CITY OF SAN FERNANDO – Ignoring her doctor’s advice to rest by distributing relief goods in her hometown Lubao, former President and current Rep. Gloria Macapagal-Arroyo dismissed her ailment, saying the difficulties of Capampanga folk affected by floods pained her “much, much more.”
“It hurts me more to see my ‘cabalens’ in this predicament much, much more than the pains I’m experiencing right now,” Arroyo said in a message posted yesterday in her Facebook account.
After posting bail on election fraud charges last July 27, Arroyo visited her constituents in Porac in Pampanga’s second district where she declared plans for reelection, and briefly went to the House of Representatives.
Experiencing some pains later, she again went to the Veterans Memorial Medical Center where her doctors told her to rest.
But the other day, Arroyo was in Lubao, in the heavily flooded second district she represents in Congress, to distribute relief goods. She has a house near the St. Augustine church in the town where she is a registered voter.
“The devastation caused by the rains sends a strong warning for humanity that we are very vulnerable to nature’s wrath and its destructive elements,” Arroyo said.
“I enjoin our beloved Capampangans to show strength and unity in confronting these challenges before us,” she added.
Arroyo said “there is nothing more potent than the faith in God and faith in our attributes to withstand misfortunes such as this.”
“Let us be strong. Let us fight. Wounds will always heal, anxieties will always cease, and sadness will eventually be replaced with glee,” she stressed.
Arroyo urged her Cabalens not to “cry but instead come up with solutions and actions to stand up once again.”
“Let us hold our hands together, thank the Almighty for sparing our lives and let’s get to work,” she said, ending her message in Campangan by saying “Caluguran da cayu ngan (I love you all).”
Edith Gerona, follower of her Facebook account, commented: “Once again, Madame President Gloria Macapagal Arroyo, you made me see the vast difference between you and the other presidents of our country in terms of leadership and love of our country and people.
I really miss you and love you more than ever as my leader, and my president. I will always admire you. May God always protect you and give you health and long life.”
This, even as follower Jerry Ocampo shared a link blaming the Aquino administration on the floods that have swept Metro Manila and other parts of Luzon.
The link cited a story indicating that in July, 2012, Public Works Sec. Rogelio Singson cancelled 19 approved negotiated projects worth P934.1 million which were are part of the 139 projects or 42 contract packages funded by the Japan International Cooperation Agency loan for the urgent rehabilitation of flood control facilities worth P1.9 billion.

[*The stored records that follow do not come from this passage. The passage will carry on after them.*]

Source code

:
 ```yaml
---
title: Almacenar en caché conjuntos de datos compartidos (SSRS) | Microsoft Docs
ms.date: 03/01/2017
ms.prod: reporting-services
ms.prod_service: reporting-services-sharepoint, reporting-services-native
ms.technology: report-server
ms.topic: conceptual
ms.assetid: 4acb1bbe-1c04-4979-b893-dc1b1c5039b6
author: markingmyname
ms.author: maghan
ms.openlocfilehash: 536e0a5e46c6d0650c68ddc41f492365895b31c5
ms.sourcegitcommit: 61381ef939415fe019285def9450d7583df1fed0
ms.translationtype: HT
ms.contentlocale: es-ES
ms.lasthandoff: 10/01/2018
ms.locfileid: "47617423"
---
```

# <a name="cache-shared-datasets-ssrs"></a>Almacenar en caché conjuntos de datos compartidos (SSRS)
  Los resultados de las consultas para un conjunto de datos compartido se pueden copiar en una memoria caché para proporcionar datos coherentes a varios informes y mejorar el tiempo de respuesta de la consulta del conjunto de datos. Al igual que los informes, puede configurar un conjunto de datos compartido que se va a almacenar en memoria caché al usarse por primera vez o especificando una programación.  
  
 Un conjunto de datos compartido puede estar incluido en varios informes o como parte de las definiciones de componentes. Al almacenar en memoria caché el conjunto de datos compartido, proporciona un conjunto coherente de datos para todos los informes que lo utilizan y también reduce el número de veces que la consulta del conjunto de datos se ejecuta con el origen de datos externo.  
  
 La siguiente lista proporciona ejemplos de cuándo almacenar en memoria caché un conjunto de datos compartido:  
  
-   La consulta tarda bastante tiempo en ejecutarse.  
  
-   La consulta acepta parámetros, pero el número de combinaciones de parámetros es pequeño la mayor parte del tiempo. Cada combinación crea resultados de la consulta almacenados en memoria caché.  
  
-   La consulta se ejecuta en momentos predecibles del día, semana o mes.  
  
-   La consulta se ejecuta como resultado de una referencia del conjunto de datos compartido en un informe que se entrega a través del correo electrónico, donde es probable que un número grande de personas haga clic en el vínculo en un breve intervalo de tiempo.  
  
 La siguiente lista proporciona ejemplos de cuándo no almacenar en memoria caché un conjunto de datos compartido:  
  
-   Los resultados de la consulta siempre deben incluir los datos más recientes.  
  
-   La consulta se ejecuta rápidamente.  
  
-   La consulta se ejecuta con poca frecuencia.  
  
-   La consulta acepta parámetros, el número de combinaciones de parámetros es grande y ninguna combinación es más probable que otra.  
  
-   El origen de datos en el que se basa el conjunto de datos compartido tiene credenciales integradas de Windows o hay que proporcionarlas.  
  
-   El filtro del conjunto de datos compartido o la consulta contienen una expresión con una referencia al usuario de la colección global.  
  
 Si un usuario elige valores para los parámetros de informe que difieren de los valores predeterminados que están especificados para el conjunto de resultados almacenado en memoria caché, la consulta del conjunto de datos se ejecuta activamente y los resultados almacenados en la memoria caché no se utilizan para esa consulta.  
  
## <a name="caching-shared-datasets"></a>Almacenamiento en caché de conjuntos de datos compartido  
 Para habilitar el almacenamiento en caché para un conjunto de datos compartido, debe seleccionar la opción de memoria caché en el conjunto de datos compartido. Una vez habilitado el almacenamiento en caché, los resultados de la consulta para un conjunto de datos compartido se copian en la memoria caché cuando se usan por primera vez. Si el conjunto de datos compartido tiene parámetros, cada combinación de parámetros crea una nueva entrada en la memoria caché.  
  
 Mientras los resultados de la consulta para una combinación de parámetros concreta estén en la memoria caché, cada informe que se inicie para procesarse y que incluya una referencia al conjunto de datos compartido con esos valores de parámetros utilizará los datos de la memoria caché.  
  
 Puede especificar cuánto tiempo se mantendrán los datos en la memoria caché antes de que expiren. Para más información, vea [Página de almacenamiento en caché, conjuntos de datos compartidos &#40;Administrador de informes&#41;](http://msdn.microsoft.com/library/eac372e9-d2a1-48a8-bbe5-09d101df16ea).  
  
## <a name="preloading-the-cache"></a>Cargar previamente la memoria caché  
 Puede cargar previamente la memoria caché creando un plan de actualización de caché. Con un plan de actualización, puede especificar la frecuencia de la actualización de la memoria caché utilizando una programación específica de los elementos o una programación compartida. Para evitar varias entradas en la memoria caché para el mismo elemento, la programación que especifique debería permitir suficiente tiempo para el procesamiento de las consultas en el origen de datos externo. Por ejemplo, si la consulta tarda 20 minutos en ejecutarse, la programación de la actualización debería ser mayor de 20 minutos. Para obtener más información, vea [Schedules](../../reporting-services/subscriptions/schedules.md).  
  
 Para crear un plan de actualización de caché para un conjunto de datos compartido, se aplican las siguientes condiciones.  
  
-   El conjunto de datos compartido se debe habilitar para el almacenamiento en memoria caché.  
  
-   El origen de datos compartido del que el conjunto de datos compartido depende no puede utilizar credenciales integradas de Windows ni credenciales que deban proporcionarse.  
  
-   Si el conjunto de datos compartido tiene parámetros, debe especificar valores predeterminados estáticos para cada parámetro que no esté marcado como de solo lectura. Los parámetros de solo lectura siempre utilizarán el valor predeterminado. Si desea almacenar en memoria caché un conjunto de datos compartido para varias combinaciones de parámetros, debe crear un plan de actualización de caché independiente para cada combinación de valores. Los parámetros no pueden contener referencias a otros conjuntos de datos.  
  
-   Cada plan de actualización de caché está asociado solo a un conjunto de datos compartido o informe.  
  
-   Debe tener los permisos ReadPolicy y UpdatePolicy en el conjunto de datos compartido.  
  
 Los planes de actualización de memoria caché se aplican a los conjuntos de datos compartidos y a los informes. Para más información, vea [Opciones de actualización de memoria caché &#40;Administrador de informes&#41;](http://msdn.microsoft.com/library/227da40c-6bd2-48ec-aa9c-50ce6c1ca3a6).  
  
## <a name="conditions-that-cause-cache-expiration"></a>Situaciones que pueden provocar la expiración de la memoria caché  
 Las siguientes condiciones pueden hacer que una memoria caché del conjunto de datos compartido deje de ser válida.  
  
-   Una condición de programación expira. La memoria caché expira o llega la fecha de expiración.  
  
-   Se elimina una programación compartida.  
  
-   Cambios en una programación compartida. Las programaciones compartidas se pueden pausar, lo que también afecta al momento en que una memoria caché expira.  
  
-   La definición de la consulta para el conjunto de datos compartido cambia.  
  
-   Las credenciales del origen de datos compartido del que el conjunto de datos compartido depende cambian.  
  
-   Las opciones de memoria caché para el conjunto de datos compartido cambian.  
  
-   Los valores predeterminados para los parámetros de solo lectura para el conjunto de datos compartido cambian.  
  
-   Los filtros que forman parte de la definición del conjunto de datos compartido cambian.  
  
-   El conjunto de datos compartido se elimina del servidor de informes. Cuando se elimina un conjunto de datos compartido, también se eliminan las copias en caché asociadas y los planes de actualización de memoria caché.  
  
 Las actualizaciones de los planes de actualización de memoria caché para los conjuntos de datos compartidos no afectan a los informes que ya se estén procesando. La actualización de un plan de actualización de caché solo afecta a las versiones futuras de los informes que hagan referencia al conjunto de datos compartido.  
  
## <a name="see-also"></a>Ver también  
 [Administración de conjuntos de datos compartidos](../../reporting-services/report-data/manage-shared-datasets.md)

The cancelled projects are located in areas recently flooded by recent typhoons.
These are in Cordillera Administrative Region P53 million; Ilocos Norte, P35 million; Asingan, Pangasinan P91.4 million; San Manuel, Pangasinan P228 million; Cagayan P25.8 million; Bambang, Nueva Vizcaya P68.6 million; Kayapa and Dupax Nueva Vizcaya P27.4 million; Paombong and San Jose del Monte, Bulacan P9 million; Bulacan province P41 million; San Felipe and Iba, Zambales, P42.5 million; San Marcelino, Zambales, P19 million; Arayat, Pampanga, P77 million; Candaba, Pampanga, P78 million; Floridablanca, Pampanga P27 million; Guagua and Lubao, Pampanga, P16 million; Moncada and Bamban Tarclac P32 million; Aliaga, Nueva Ecija P18 million; Bungabon and San Leonardo, Nueva Ecija P19 million; and Balayan and Lemery, Batangas P22 million.
The link cited a quote that said: “ “One cannot help but think that if these projects were not capriciously cancelled on the sole fact that they were initiated by the previous administration, then the recent floodings could have been prevented or mitigated.”